Beyond Our Differences is a 2008 documentary film.

A production of New York documentary film company Entropy Films, Beyond Our Differences has been featured at film festivals including the Non-Violence International Film Festival, Global Peace Film Festival, West Hollywood International Film Festival, and many others. Entropy Films sold the 74 minute film to PBS and PBS International in late 2008 for worldwide distribution.

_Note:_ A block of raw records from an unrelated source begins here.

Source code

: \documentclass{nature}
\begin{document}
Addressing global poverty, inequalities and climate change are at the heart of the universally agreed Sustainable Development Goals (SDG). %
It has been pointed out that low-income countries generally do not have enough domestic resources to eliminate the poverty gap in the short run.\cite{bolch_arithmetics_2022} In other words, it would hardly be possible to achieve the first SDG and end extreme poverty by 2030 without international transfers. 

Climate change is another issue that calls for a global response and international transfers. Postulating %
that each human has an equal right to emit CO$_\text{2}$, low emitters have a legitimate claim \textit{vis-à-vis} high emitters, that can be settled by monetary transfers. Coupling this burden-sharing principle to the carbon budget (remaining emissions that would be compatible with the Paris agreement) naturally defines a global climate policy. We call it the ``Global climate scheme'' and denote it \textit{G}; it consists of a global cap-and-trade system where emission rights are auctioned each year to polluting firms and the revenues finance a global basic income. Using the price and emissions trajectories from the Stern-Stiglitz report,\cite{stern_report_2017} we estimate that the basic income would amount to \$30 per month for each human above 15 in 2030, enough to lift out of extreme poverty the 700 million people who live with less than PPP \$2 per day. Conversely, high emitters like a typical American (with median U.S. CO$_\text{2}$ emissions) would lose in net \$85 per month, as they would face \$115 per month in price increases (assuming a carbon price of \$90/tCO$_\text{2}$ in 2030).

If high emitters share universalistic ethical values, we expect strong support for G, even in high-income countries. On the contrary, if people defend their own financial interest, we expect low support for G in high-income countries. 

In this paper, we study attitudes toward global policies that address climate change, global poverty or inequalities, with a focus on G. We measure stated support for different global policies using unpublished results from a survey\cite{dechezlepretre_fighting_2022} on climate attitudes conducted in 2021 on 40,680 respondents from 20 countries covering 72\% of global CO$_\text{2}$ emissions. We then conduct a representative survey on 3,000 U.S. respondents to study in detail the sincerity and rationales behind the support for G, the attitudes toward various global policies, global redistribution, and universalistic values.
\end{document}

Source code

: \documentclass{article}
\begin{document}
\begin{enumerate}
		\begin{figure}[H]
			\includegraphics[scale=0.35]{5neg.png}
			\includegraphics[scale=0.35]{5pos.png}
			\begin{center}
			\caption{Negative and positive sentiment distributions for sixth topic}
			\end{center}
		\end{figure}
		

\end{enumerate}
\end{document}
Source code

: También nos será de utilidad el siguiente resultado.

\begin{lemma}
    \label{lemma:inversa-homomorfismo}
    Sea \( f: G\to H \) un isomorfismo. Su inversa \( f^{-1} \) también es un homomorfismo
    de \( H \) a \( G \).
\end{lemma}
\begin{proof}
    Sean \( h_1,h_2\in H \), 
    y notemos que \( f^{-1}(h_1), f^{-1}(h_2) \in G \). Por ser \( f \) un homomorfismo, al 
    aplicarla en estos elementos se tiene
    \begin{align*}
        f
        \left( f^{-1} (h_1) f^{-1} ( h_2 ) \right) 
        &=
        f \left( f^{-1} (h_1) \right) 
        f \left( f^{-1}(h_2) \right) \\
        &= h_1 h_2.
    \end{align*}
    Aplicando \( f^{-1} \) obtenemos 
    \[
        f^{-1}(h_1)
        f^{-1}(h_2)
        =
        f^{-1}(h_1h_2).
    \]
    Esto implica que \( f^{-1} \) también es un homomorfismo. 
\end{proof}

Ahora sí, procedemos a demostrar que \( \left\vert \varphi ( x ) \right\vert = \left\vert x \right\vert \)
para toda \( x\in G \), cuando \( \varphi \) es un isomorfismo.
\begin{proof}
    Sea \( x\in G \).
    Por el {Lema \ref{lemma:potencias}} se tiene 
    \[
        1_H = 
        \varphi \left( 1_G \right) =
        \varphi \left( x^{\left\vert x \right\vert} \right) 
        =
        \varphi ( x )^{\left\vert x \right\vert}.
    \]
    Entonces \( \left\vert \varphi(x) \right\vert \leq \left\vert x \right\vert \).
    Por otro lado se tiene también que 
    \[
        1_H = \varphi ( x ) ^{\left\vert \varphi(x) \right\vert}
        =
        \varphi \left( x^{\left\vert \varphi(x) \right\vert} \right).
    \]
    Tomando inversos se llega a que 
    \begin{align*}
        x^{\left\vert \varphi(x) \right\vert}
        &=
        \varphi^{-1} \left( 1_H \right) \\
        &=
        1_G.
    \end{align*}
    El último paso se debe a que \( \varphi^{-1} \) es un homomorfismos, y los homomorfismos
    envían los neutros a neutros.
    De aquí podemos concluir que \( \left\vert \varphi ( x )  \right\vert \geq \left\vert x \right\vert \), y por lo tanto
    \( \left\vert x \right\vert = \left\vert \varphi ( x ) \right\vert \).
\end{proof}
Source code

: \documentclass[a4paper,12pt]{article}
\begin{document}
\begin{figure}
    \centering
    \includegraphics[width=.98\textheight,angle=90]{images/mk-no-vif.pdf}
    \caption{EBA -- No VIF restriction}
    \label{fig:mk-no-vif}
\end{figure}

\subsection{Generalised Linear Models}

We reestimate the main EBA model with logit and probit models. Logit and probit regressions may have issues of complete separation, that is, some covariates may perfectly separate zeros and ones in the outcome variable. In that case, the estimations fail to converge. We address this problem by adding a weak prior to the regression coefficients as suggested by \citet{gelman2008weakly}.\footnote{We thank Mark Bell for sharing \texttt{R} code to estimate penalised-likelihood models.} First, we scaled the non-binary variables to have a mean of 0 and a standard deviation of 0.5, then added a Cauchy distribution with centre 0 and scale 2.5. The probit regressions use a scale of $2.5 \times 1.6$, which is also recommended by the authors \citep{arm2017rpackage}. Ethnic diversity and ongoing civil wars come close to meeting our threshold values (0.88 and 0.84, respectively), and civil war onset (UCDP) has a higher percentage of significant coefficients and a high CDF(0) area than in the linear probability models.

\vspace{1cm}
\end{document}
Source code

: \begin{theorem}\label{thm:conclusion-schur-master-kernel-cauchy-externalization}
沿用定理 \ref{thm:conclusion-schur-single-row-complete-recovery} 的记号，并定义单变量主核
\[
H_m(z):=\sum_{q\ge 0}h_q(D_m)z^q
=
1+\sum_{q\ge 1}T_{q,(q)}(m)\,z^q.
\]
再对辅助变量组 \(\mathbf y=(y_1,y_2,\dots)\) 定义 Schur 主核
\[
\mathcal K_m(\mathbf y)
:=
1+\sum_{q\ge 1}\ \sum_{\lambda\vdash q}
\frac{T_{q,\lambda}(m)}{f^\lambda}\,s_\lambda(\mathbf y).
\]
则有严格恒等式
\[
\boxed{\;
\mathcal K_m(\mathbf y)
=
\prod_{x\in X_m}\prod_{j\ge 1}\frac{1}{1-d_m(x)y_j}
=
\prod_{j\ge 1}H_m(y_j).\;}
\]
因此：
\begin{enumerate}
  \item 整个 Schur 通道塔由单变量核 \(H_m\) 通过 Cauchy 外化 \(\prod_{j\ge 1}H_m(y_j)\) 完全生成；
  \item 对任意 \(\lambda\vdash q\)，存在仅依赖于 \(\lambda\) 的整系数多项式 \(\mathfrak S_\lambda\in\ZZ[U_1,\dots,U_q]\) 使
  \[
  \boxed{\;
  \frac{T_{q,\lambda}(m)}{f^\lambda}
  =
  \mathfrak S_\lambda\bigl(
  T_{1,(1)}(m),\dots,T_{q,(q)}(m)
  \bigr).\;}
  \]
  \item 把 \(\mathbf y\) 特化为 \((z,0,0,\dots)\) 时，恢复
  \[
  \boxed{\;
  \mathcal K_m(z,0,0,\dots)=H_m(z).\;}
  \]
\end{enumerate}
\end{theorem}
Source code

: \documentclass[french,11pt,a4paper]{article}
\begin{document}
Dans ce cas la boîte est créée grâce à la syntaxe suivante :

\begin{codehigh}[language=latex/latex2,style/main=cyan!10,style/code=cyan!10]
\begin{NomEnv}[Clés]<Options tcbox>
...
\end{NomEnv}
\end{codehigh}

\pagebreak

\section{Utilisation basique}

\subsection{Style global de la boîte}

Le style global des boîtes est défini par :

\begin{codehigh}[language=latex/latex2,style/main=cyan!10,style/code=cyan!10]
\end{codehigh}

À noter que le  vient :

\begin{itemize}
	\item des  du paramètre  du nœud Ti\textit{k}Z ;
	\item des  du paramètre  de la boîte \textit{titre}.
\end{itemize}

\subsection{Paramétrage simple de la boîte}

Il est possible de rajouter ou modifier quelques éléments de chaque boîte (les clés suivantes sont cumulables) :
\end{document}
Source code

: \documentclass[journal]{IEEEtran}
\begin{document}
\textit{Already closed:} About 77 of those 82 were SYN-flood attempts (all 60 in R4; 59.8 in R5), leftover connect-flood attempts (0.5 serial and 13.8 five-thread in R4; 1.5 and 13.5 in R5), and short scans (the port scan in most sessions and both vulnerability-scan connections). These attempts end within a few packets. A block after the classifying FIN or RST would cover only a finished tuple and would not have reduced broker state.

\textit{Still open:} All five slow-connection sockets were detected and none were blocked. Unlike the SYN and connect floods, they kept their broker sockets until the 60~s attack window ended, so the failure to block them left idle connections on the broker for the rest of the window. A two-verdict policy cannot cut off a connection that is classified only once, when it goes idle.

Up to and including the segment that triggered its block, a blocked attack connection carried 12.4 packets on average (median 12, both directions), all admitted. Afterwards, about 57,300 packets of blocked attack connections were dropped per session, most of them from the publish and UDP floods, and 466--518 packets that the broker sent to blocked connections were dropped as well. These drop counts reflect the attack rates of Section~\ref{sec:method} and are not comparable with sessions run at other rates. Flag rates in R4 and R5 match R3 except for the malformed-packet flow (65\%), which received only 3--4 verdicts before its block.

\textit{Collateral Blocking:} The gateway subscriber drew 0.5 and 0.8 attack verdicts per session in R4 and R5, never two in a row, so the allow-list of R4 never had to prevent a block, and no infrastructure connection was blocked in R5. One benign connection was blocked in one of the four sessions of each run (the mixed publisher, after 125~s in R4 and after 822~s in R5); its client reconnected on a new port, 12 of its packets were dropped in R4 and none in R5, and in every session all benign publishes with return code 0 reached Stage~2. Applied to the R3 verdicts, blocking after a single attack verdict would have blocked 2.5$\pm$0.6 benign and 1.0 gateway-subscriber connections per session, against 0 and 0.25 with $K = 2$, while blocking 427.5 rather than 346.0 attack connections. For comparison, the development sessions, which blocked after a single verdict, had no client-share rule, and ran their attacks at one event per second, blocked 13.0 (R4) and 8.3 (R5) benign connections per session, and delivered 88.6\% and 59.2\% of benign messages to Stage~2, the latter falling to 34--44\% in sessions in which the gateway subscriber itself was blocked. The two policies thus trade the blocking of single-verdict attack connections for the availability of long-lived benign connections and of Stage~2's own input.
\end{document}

The film features interviews with the Dalai Lama, Archbishop Desmond Tutu, Professor Robert Thurman, Congressman Brian Baird, Former President of Iran Mohammad Khatami, Peter Gabriel, Paulo Coelho, Karen Armstrong, Ela Gandhi, Klaus Schwab, Sadhguru Jaggi Vasudev, Ambassador Andrew Young, Marianne Williamson, and many other politicians, kings, queens, heads of state, and social activists.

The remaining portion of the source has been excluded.